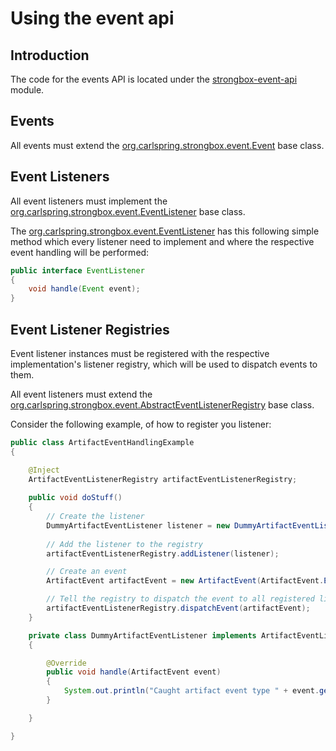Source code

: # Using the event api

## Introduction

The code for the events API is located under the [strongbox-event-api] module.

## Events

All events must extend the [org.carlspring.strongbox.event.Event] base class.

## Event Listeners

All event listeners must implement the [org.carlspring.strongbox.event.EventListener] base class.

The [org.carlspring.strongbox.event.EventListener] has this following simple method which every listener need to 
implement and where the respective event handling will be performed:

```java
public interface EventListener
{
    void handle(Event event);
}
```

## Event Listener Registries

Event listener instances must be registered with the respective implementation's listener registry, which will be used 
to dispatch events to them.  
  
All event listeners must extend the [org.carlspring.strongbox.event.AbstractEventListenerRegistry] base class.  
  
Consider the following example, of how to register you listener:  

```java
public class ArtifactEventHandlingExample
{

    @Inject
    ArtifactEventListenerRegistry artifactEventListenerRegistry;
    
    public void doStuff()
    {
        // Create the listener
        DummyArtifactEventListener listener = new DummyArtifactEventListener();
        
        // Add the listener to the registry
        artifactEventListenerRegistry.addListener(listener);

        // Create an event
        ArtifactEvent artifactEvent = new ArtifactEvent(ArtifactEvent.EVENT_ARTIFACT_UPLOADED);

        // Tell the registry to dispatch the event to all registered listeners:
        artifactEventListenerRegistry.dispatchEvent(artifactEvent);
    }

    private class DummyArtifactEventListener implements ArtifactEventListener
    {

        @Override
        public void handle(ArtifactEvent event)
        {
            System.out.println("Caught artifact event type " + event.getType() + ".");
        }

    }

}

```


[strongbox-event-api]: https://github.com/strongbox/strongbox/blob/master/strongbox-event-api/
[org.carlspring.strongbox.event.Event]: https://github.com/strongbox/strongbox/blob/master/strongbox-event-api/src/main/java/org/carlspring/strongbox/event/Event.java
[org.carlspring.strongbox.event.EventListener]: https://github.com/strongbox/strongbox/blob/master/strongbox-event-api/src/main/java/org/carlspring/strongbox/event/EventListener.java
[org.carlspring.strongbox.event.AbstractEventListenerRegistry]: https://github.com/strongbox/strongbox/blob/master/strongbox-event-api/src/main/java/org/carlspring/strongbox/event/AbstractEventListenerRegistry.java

* * *

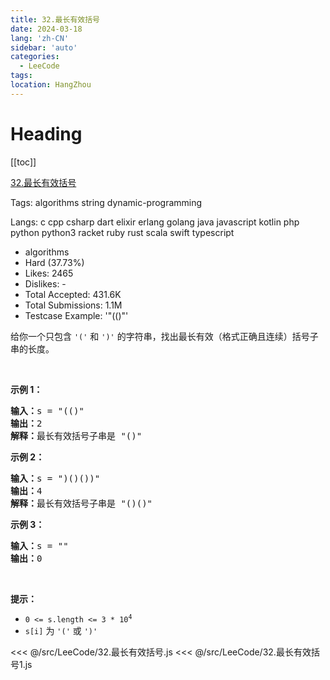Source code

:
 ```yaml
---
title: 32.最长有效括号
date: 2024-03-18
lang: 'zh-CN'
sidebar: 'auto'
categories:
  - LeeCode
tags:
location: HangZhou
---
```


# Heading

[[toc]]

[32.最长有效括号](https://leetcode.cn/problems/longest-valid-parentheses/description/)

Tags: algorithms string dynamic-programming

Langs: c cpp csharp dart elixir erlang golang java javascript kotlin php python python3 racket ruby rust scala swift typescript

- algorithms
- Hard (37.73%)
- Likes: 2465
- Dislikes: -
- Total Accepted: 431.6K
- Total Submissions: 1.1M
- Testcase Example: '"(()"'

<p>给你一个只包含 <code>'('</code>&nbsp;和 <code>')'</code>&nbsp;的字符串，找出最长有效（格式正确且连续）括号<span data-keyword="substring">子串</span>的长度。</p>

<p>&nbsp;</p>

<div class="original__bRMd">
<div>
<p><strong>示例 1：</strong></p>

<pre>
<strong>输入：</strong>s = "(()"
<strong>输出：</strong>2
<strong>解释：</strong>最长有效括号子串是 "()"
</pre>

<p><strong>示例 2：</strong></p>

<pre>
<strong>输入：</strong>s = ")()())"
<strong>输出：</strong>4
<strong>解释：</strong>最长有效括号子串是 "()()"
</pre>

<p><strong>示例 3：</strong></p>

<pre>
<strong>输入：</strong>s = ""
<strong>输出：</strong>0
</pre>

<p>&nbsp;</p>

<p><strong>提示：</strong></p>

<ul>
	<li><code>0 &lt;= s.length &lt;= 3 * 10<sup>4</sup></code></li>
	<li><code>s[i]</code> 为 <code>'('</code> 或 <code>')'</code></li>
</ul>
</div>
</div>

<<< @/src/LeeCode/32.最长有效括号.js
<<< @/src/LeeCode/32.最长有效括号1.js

**Problem details:** Note every line of the records that holds the word "void", and copy it.

**Written answer:**
    void handle(Event event);
    public void doStuff()
        public void handle(ArtifactEvent event)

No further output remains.